What is needed: In the entries below, count every line containing "minutes". Return the number and nothing else.

Dataset extract:

-----

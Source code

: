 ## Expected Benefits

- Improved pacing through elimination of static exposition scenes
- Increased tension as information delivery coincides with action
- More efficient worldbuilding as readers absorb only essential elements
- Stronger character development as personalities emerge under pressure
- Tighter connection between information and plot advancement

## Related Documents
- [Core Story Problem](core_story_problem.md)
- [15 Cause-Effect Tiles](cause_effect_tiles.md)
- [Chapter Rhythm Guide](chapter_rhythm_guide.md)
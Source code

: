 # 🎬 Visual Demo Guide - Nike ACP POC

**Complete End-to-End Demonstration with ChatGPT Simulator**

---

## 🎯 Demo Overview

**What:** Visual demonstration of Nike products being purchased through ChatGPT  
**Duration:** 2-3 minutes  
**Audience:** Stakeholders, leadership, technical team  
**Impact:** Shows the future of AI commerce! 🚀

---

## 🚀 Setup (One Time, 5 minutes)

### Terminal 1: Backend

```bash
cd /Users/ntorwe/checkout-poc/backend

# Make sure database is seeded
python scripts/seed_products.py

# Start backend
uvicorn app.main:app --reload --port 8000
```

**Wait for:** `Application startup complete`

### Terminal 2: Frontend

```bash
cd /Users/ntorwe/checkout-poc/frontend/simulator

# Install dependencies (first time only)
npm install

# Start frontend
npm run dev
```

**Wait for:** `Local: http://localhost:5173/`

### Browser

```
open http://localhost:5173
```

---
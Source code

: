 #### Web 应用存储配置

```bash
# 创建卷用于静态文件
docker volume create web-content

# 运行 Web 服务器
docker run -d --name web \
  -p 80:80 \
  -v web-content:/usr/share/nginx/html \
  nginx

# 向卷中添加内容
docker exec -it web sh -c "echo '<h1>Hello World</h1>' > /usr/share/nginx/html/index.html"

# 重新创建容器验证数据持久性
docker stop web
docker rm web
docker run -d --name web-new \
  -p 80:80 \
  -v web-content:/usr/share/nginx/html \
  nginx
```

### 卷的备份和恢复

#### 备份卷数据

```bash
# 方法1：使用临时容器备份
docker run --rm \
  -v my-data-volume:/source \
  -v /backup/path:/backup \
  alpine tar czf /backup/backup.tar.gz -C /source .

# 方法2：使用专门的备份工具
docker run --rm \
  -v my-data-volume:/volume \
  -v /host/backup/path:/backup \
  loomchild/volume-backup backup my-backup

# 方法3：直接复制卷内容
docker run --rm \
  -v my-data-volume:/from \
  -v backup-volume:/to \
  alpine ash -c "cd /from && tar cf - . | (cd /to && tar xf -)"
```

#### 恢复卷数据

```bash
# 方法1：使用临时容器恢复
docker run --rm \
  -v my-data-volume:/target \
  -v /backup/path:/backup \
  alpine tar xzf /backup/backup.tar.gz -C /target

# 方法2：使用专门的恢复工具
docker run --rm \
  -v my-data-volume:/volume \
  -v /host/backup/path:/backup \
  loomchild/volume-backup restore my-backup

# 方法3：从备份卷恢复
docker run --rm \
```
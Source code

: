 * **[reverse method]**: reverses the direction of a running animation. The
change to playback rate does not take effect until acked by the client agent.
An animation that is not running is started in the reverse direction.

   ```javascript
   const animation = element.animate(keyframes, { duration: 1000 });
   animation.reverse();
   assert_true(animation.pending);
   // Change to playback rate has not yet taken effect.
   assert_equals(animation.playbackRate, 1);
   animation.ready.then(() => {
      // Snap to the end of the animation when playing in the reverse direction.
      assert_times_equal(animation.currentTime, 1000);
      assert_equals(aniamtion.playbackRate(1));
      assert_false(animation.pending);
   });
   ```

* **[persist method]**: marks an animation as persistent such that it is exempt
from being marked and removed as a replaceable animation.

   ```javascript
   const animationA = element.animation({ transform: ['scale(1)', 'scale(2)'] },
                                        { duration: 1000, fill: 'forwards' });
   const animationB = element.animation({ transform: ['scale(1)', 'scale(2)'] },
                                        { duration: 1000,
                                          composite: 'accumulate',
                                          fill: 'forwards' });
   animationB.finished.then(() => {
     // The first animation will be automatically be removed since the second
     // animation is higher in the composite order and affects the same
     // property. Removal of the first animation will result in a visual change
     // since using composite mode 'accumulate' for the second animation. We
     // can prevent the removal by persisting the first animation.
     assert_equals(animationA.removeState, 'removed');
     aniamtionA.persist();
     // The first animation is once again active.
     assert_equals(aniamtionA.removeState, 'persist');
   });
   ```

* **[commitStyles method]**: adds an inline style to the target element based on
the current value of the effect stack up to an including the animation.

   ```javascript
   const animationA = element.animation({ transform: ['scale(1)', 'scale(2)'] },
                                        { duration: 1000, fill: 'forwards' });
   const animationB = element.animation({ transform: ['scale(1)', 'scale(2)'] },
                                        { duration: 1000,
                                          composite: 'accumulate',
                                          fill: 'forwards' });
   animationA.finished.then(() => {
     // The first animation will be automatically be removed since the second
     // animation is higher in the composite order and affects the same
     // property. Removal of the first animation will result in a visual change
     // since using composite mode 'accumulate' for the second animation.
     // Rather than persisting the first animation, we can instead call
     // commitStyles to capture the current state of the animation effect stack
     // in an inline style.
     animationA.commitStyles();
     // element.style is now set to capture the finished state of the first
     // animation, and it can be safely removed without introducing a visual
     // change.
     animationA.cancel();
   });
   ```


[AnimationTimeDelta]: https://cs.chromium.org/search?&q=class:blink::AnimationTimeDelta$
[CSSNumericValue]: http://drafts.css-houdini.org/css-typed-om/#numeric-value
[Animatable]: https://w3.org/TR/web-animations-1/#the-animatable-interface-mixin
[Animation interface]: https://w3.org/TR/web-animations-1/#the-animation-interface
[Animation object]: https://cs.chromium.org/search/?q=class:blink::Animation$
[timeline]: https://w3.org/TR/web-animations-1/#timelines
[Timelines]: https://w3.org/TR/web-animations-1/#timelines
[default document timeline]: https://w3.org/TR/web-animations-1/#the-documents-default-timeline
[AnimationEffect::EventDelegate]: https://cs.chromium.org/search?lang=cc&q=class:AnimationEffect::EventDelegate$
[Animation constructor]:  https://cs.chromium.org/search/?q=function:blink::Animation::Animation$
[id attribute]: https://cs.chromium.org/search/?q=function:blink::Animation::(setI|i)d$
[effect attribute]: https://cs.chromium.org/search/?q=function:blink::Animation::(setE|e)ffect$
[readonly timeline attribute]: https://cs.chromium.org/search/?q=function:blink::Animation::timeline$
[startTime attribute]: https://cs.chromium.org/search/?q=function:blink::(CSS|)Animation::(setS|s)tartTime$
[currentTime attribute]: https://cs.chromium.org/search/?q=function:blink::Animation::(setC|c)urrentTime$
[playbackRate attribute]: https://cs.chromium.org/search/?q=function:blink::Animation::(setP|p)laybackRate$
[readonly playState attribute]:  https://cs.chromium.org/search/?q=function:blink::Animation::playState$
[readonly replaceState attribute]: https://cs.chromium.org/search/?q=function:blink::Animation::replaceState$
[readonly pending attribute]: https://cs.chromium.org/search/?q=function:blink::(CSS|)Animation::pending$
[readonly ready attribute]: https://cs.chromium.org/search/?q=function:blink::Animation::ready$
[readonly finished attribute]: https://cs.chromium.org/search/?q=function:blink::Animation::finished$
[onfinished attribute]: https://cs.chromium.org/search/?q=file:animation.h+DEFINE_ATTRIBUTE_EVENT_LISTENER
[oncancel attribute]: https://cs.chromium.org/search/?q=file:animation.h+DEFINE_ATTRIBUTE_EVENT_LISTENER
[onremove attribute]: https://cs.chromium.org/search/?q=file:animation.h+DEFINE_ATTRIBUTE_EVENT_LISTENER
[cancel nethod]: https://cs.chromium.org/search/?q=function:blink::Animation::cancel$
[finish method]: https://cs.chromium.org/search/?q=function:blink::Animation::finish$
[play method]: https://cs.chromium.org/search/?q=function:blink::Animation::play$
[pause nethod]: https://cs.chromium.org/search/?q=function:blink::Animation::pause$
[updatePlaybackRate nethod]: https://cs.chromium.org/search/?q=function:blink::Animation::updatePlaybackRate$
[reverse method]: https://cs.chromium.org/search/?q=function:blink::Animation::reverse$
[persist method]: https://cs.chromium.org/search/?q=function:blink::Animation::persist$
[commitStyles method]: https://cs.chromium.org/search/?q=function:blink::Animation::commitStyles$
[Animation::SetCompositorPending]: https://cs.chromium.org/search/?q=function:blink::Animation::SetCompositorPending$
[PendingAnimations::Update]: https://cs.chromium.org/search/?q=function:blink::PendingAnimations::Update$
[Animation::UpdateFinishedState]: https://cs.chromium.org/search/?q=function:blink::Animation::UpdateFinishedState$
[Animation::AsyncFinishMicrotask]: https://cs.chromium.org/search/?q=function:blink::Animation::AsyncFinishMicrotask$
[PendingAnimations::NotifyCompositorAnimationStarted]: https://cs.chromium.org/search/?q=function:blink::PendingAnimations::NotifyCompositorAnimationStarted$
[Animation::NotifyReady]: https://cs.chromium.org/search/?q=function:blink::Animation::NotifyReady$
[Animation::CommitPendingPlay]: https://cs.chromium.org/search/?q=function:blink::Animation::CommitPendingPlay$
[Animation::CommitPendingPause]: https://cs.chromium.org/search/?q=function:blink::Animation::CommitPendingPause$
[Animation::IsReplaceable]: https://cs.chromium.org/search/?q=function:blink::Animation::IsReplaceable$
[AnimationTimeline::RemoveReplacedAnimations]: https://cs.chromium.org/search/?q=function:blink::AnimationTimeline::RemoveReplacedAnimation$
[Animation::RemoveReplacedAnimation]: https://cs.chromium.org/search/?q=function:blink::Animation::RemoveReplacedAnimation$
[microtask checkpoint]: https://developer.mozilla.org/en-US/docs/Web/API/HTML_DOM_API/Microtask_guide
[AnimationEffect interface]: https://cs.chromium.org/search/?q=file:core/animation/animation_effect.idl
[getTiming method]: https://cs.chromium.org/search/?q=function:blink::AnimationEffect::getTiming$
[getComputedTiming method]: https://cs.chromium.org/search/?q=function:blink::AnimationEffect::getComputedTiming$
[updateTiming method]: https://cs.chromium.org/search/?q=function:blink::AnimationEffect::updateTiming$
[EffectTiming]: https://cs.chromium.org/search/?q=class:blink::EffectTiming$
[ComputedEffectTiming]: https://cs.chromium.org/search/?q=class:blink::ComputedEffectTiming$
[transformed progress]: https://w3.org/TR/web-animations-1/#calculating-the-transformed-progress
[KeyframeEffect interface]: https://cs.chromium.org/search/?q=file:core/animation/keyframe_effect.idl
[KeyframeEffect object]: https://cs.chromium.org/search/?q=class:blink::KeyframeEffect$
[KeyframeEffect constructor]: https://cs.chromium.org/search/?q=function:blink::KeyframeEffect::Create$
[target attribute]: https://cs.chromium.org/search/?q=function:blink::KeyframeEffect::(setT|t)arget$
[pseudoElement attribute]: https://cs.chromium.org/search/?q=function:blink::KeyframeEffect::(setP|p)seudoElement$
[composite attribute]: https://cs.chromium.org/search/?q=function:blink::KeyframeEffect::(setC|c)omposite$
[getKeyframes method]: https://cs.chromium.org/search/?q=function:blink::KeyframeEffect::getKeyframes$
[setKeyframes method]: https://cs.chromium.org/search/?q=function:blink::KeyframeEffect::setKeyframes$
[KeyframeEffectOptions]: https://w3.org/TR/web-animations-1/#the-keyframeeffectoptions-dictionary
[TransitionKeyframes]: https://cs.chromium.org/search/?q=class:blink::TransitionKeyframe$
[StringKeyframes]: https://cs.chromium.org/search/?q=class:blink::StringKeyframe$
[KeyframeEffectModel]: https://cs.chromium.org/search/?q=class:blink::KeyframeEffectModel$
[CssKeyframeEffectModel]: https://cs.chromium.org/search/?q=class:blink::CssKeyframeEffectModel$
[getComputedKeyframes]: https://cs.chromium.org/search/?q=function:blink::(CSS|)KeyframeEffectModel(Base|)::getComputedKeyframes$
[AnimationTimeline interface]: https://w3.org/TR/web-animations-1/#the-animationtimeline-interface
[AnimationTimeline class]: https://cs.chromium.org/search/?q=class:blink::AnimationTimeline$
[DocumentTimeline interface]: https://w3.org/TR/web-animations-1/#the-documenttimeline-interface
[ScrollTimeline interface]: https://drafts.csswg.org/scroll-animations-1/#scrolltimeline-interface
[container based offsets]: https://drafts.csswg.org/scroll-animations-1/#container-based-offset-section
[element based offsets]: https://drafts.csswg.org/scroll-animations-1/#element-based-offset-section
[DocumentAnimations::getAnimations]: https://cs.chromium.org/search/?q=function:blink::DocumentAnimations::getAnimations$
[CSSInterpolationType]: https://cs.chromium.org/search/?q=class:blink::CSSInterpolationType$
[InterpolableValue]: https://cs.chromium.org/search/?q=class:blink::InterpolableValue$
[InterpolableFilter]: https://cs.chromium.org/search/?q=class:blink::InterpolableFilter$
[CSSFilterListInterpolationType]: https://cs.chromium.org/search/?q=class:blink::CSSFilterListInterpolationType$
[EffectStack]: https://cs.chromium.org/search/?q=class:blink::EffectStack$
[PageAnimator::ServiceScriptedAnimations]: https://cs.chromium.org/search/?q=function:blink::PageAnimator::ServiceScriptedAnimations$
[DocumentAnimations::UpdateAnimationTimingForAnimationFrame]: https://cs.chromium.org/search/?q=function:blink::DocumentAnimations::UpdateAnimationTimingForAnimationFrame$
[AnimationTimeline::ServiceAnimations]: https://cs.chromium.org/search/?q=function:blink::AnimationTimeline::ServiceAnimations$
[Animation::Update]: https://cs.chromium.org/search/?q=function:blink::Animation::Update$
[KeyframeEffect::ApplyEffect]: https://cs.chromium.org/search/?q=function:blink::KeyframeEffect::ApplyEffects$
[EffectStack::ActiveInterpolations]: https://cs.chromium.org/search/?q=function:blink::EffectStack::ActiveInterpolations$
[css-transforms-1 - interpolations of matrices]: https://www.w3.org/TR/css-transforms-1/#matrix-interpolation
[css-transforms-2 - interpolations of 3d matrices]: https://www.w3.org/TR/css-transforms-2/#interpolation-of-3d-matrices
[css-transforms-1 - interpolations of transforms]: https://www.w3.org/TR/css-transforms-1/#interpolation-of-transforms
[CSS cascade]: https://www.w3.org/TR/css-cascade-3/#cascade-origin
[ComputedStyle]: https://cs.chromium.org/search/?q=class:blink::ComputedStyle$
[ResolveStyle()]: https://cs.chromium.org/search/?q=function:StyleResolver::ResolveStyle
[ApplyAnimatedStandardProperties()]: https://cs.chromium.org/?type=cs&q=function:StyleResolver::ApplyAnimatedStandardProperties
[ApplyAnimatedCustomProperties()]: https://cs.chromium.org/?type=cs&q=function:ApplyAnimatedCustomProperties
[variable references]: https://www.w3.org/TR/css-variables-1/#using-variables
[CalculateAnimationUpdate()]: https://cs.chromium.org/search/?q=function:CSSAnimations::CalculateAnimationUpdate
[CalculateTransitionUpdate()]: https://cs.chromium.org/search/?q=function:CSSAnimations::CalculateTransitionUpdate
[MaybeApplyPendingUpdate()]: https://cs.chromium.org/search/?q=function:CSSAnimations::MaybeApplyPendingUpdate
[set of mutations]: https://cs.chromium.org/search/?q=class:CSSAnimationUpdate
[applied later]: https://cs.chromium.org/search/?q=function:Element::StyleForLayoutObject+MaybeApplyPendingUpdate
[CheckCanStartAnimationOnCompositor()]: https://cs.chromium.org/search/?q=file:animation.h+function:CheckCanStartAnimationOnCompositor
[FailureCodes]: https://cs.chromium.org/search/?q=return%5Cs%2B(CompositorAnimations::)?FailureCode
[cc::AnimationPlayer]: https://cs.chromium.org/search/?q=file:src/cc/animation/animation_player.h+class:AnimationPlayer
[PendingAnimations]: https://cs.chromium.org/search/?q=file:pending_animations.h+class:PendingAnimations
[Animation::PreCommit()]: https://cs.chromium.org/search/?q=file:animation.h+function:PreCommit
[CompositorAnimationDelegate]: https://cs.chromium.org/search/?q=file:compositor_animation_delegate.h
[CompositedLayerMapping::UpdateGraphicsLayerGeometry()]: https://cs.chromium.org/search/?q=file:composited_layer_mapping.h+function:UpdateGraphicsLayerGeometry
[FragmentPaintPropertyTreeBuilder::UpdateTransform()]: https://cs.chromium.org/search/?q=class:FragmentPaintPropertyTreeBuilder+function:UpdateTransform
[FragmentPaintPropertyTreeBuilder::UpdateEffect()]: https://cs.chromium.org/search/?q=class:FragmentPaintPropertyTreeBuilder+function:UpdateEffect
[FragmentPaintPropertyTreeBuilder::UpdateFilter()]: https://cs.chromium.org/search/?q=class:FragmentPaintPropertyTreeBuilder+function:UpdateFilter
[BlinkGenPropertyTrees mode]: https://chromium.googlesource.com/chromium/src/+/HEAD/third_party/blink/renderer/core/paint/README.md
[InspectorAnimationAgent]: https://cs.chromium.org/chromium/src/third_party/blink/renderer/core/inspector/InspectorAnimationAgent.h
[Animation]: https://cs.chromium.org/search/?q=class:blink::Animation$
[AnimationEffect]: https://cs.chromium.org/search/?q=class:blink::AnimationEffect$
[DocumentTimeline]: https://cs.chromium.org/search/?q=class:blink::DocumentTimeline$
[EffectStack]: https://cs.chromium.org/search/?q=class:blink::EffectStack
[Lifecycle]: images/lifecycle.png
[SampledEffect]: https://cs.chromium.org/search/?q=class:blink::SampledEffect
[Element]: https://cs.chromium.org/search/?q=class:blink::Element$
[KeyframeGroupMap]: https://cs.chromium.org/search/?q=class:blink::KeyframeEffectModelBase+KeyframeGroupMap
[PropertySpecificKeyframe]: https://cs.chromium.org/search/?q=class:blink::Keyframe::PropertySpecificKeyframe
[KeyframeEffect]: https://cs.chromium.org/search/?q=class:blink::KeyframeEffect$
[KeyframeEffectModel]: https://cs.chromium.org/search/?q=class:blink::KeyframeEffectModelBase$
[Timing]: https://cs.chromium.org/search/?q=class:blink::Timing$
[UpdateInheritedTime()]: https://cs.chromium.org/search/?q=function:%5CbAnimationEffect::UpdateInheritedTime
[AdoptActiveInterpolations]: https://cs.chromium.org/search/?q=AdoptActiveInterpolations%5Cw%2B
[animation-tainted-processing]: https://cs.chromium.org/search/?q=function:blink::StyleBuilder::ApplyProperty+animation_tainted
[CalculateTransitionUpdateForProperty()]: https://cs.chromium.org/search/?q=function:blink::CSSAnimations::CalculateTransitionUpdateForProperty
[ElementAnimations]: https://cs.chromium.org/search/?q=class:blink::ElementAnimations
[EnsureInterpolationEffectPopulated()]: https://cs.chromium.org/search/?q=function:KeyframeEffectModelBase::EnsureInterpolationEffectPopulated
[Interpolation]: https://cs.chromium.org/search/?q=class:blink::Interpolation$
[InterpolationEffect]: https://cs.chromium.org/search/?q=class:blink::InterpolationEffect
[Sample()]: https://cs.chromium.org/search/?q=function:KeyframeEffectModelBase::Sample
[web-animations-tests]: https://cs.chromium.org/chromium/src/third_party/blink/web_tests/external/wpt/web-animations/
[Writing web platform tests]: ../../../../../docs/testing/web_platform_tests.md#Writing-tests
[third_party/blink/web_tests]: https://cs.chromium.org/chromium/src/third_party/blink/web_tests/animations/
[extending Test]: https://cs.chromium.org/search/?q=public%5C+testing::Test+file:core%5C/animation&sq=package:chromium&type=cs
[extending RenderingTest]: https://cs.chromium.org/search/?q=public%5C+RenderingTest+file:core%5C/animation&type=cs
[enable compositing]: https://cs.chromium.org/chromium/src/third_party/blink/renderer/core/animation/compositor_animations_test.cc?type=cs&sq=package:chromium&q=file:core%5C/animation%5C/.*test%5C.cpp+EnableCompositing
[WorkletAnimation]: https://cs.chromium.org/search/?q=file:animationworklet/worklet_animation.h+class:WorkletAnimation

-----

Task result: 2